The stars of Sisters are the great Tina Fey (30 Rock) and Amy Poehler (Parks and Recreation). Tina is Kate, the fun-loving sister that can’t hold a job or a place to live, and has alienated her daughter, Haley (Madison Davenport, Shameless). Amy is Maura, the uptight one who can’t keep a husband. While Maura is admittedly more responsible, her issue of not knowing how to loosen up is a problem, too, and so the two must help one another, each rubbing off on the other.
That sounds like a very familiar formula, and it is. Even mixing it with a party film (most of the running time takes place at a celebration on a single night) isn’t novel. Nor is the basic love interest for Maura, James (Ike Barinholtz, The Mindy Project), whose only defining characteristic is that he’s nice to Maura because he likes her, and knows how to fix things for her.
What makes Sisters unique, though, is the exact manner in which it tackles this premise. By putting all the characters around forty-ish, it adds a new element. And while Maura and Kate may be the only party-goers with full personalities, seeing their high school chums fall back into old patterns and stereotypes and reopen old wounds is satisfying, too, like a school reunion, but in a totally wild setting. It took awhile for me to start appreciating exactly what makes Sisters special, but by the end of the two hours (yep, it’s a full two hours, not ninety minutes like most comedies), I think I finally understood it.
Helping the film’s appeal along is a stellar supporting cast, which includes many Saturday Night Live alum and cast members, joining fellow players Tina, Amy, and the movie’s scribe Paula Pell, who created some of SNL‘s most memorable late ’90s characters. Those actors are Bobby Moynihan, Kate McKinnon, John Lutz, Chris Parnell, Rachel Dratch, and the incomparable Maya Rudolph. Toss in Samantha Bee (The Daily Show), Jon Glaser (Delocated), Renee Elise Goldsberry (The Good Wife), Matt Oberg (The Onion News Network), Greta Lee (New Girl), John Leguizamo (Moulin Rogue), WWE wrestler John Cena, and Life in Pieces couple Dianne Wiest and James Brolin, and you would be hard-pressed to find a better ensemble.
I guess Sisters isn’t for everyone, and if you don’t get that bizarre take on a relatable familial chemistry that it’s going for, you may be left confused. But once you embrace the madness and just let yourself enjoy the performances, it becomes a fun way to spend a couple of hours.
As far as extras go, there are tons. Besides an unrated version of the movie itself and the expected deleted and extended scenes, there are outtakes, unused improv moments, and behind-the-scenes material to explain what the filmmakers are doing.
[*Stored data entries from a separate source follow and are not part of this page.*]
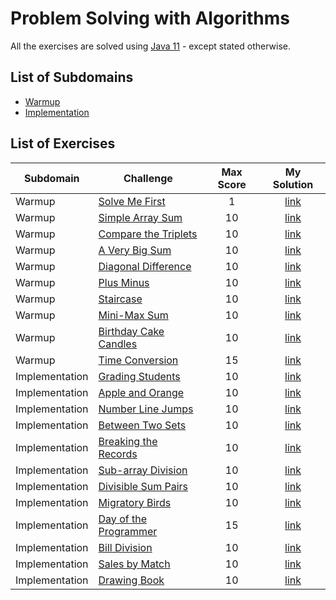 # Problem Solving with Algorithms
All the exercises are solved using [Java 11](https://www.oracle.com/ie/java/technologies/javase-jdk11-downloads.html) - except stated otherwise.
## List of Subdomains
- [Warmup](Warmup)
- [Implementation](Implementation)

## List of Exercises
| Subdomain | Challenge | Max Score | My Solution |
|---|---|:---:|:---:|
| Warmup | [Solve Me First](https://www.hackerrank.com/challenges/solve-me-first)| 1 |[link](Warmup/SolveMeFirst/src/Solution.java) |
| Warmup | [Simple Array Sum](https://www.hackerrank.com/challenges/simple-array-sum)| 10 |[link](Warmup/SimpleArraySum/src/Solution.java) |
| Warmup | [Compare the Triplets](https://www.hackerrank.com/challenges/compare-the-triplets)| 10 |[link](Warmup/CompareTheTriplets/src/Solution.java) |
| Warmup | [A Very Big Sum](https://www.hackerrank.com/challenges/a-very-big-sum)| 10 |[link](Warmup/AVeryBigSum/src/Solution.java) |
| Warmup | [Diagonal Difference](https://www.hackerrank.com/challenges/diagonal-difference)| 10 |[link](Warmup/DiagonalDifference/src/Solution.java) |
| Warmup | [Plus Minus](https://www.hackerrank.com/challenges/plus-minus)| 10 |[link](Warmup/PlusMinus/src/Solution.java) |
| Warmup | [Staircase](https://www.hackerrank.com/challenges/staircase)| 10 |[link](Warmup/Staircase/src/Solution.java) |
| Warmup | [Mini-Max Sum](https://www.hackerrank.com/challenges/mini-max-sum)| 10 |[link](Warmup/MiniMaxSum/src/Solution.java) |
| Warmup | [Birthday Cake Candles](https://www.hackerrank.com/challenges/birthday-cake-candles)| 10 |[link](Warmup/BirthdayCakeCandles/src/Solution.java) |
| Warmup | [Time Conversion](https://www.hackerrank.com/challenges/time-conversion)| 15 |[link](Warmup/TimeConversion/src/Solution.java) |
| Implementation | [Grading Students](https://www.hackerrank.com/challenges/grading)| 10 |[link](Implementation/GradingStudents/src/Solution.java) |
| Implementation | [Apple and Orange](https://www.hackerrank.com/challenges/apple-and-orange)| 10 |[link](Implementation/AppleAndOrange/src/Solution.java) |
| Implementation | [Number Line Jumps](https://www.hackerrank.com/challenges/kangaroo)| 10 |[link](Implementation/NumberLineJumps/src/Solution.java) |
| Implementation | [Between Two Sets](https://www.hackerrank.com/challenges/between-two-sets)| 10 |[link](Implementation/BetweenTwoSets/src/Solution.java) |
| Implementation | [Breaking the Records](https://www.hackerrank.com/challenges/breaking-best-and-worst-records)| 10 |[link](Implementation/BreakingTheRecords/src/Solution.java) |
| Implementation | [Sub-array Division](https://www.hackerrank.com/challenges/the-birthday-bar)| 10 |[link](Implementation/SubArrayDivision/src/Solution.java) |
| Implementation | [Divisible Sum Pairs](https://www.hackerrank.com/challenges/divisible-sum-pairs)| 10 |[link](Implementation/DivisibleSumPairs/src/Solution.java) |
| Implementation | [Migratory Birds](https://www.hackerrank.com/challenges/migratory-birds)| 10 |[link](Implementation/MigratoryBirds/src/Solution.java) |
| Implementation | [Day of the Programmer](https://www.hackerrank.com/challenges/day-of-the-programmer)| 15 |[link](Implementation/DayOfTheProgrammer/src/Solution.java) |
| Implementation | [Bill Division](https://www.hackerrank.com/challenges/bon-appetit)| 10 |[link](Implementation/BillDivision/src/Solution.java) |
| Implementation | [Sales by Match](https://www.hackerrank.com/challenges/sock-merchant)| 10 |[link](Implementation/SalesByMatch/src/Solution.java) |
| Implementation | [Drawing Book](https://www.hackerrank.com/challenges/drawing-book)| 10 |[link](Implementation/DrawingBook/src/Solution.java) |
There’s also an interview with writer Pell, commentary with her, the director, and the two leads, and and an extra on special effects. It’s quite a lot for a release such as this, and thankfully much of it is showing us more of the funny performers in their element.
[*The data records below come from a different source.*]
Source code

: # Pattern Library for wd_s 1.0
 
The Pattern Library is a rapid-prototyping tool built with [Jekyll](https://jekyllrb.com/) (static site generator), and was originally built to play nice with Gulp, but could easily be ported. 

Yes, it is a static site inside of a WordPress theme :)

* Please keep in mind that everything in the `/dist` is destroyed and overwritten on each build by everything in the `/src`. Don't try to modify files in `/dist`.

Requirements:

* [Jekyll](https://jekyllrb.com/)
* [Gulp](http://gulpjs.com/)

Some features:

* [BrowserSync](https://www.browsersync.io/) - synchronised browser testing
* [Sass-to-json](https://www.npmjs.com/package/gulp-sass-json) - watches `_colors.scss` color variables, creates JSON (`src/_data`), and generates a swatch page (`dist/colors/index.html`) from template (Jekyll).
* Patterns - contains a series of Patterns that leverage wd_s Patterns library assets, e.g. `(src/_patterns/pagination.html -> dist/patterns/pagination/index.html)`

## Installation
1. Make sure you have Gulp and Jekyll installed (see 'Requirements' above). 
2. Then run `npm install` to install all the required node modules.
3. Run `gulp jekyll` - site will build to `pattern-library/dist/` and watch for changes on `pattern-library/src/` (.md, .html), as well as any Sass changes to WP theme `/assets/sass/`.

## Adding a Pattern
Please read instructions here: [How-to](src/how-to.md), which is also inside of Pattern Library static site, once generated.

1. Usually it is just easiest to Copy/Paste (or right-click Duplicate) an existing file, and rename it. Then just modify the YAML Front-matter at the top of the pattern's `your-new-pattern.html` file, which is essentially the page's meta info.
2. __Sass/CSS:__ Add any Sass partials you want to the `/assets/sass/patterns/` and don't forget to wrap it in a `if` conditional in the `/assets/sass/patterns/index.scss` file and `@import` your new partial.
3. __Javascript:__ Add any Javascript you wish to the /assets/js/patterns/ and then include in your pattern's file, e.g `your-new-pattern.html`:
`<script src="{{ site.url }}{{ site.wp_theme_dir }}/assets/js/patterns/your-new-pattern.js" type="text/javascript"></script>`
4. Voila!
As always, I recommend blu-ray over DVD. Visually, there are some bright Florida colors and the dark light show at the party that beg for good contrast. In the second half of the film, there’s a lot going on with the audio, from dialogue to music to ambiance, all mixed together. In a testament to the overall quality, I detected no flaws in any of it during my HD viewing, and I never had trouble understanding what the characters are saying. I can’t help but think a standard definition experience would be harder to stomach, needing the crispness to balance everything out appropriately.
Sisters is available now on blu-ray, DVD, and digital download.